Input for this task:

Content starts

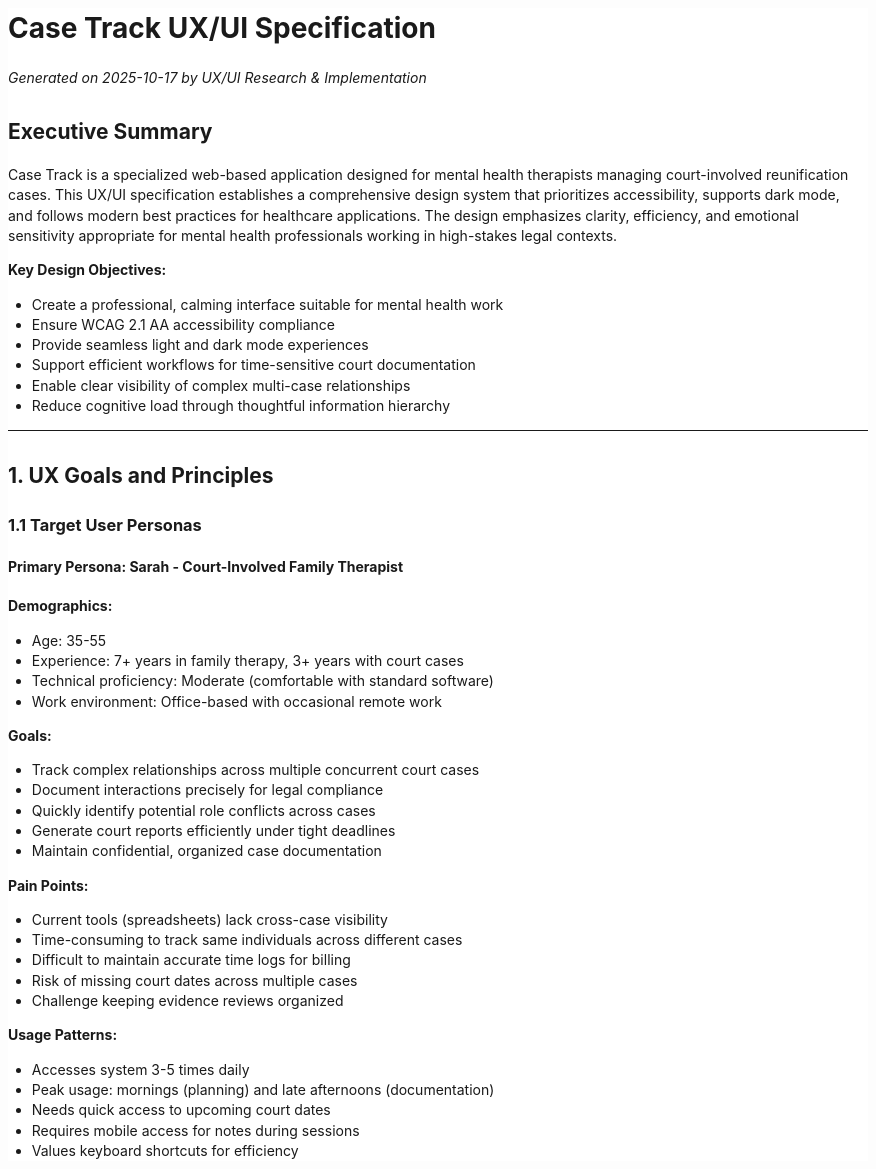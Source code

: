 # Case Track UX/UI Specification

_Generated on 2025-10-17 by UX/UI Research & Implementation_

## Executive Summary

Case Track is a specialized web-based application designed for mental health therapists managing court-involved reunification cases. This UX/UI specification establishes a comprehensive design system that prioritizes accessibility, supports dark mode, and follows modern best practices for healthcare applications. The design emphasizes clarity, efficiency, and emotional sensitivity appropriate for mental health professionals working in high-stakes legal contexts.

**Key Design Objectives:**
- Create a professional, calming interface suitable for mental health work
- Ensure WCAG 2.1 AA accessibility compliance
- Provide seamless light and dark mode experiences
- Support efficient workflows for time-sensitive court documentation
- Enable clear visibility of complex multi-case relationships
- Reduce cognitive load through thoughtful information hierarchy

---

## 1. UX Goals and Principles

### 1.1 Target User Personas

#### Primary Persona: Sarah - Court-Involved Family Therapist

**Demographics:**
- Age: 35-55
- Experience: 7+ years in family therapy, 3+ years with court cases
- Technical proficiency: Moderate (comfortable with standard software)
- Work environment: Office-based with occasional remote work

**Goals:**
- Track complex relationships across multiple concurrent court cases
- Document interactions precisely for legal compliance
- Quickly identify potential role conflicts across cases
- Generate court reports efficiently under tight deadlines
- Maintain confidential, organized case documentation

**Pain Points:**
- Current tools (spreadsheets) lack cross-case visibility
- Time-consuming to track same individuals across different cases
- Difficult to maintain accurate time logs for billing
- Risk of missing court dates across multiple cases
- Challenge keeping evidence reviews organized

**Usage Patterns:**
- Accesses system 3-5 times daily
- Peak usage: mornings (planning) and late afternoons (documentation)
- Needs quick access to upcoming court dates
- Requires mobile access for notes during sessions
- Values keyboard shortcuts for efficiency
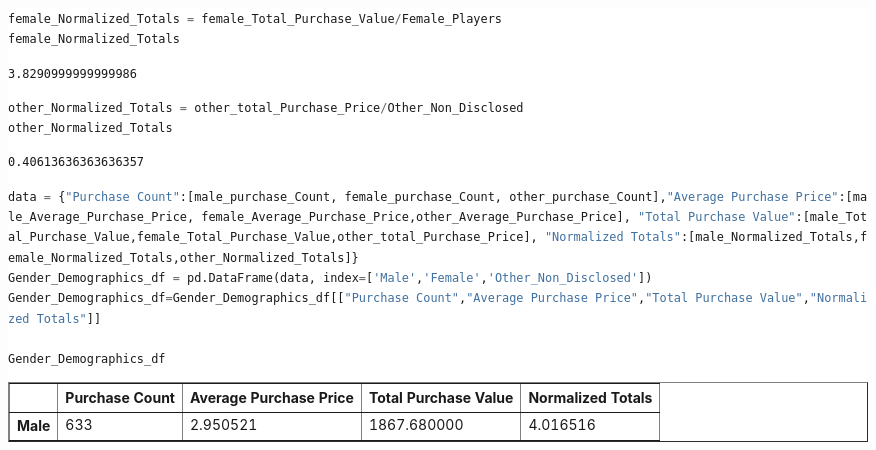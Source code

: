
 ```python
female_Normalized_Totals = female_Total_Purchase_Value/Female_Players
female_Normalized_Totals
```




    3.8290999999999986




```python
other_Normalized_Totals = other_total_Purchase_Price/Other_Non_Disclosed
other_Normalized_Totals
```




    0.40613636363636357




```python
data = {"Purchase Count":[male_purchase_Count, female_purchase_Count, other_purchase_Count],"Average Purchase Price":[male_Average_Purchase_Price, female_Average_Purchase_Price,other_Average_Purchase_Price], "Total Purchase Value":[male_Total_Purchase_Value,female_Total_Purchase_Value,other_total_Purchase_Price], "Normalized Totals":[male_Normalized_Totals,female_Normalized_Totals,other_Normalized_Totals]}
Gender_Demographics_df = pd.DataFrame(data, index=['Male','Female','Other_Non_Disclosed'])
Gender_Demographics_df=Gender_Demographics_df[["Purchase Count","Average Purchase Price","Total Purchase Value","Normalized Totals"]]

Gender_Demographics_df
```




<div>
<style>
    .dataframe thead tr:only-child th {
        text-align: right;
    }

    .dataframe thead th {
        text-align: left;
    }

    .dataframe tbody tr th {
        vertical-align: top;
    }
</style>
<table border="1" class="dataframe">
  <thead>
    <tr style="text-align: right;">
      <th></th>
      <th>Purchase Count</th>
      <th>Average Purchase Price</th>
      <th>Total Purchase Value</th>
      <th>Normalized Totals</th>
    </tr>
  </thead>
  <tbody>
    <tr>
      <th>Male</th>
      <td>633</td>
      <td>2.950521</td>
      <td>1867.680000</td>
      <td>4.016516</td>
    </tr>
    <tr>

Content ends

What you will do: Return all records exactly; no pictures.

Result for this exercise:
Source code

: # Case Track UX/UI Specification

_Generated on 2025-10-17 by UX/UI Research & Implementation_

## Executive Summary

Case Track is a specialized web-based application designed for mental health therapists managing court-involved reunification cases. This UX/UI specification establishes a comprehensive design system that prioritizes accessibility, supports dark mode, and follows modern best practices for healthcare applications. The design emphasizes clarity, efficiency, and emotional sensitivity appropriate for mental health professionals working in high-stakes legal contexts.

**Key Design Objectives:**
- Create a professional, calming interface suitable for mental health work
- Ensure WCAG 2.1 AA accessibility compliance
- Provide seamless light and dark mode experiences
- Support efficient workflows for time-sensitive court documentation
- Enable clear visibility of complex multi-case relationships
- Reduce cognitive load through thoughtful information hierarchy

---

## 1. UX Goals and Principles

### 1.1 Target User Personas

#### Primary Persona: Sarah - Court-Involved Family Therapist

**Demographics:**
- Age: 35-55
- Experience: 7+ years in family therapy, 3+ years with court cases
- Technical proficiency: Moderate (comfortable with standard software)
- Work environment: Office-based with occasional remote work

**Goals:**
- Track complex relationships across multiple concurrent court cases
- Document interactions precisely for legal compliance
- Quickly identify potential role conflicts across cases
- Generate court reports efficiently under tight deadlines
- Maintain confidential, organized case documentation

**Pain Points:**
- Current tools (spreadsheets) lack cross-case visibility
- Time-consuming to track same individuals across different cases
- Difficult to maintain accurate time logs for billing
- Risk of missing court dates across multiple cases
- Challenge keeping evidence reviews organized

**Usage Patterns:**
- Accesses system 3-5 times daily
- Peak usage: mornings (planning) and late afternoons (documentation)
- Needs quick access to upcoming court dates
- Requires mobile access for notes during sessions
- Values keyboard shortcuts for efficiency
Source code

:
 ```python
female_Normalized_Totals = female_Total_Purchase_Value/Female_Players
female_Normalized_Totals
```




    3.8290999999999986




```python
other_Normalized_Totals = other_total_Purchase_Price/Other_Non_Disclosed
other_Normalized_Totals
```




    0.40613636363636357




```python
data = {"Purchase Count":[male_purchase_Count, female_purchase_Count, other_purchase_Count],"Average Purchase Price":[male_Average_Purchase_Price, female_Average_Purchase_Price,other_Average_Purchase_Price], "Total Purchase Value":[male_Total_Purchase_Value,female_Total_Purchase_Value,other_total_Purchase_Price], "Normalized Totals":[male_Normalized_Totals,female_Normalized_Totals,other_Normalized_Totals]}
Gender_Demographics_df = pd.DataFrame(data, index=['Male','Female','Other_Non_Disclosed'])
Gender_Demographics_df=Gender_Demographics_df[["Purchase Count","Average Purchase Price","Total Purchase Value","Normalized Totals"]]

Gender_Demographics_df
```




<div>
<style>
    .dataframe thead tr:only-child th {
        text-align: right;
    }

    .dataframe thead th {
        text-align: left;
    }

    .dataframe tbody tr th {
        vertical-align: top;
    }
</style>
<table border="1" class="dataframe">
  <thead>
    <tr style="text-align: right;">
      <th></th>
      <th>Purchase Count</th>
      <th>Average Purchase Price</th>
      <th>Total Purchase Value</th>
      <th>Normalized Totals</th>
    </tr>
  </thead>
  <tbody>
    <tr>
      <th>Male</th>
      <td>633</td>
      <td>2.950521</td>
      <td>1867.680000</td>
      <td>4.016516</td>
    </tr>
    <tr>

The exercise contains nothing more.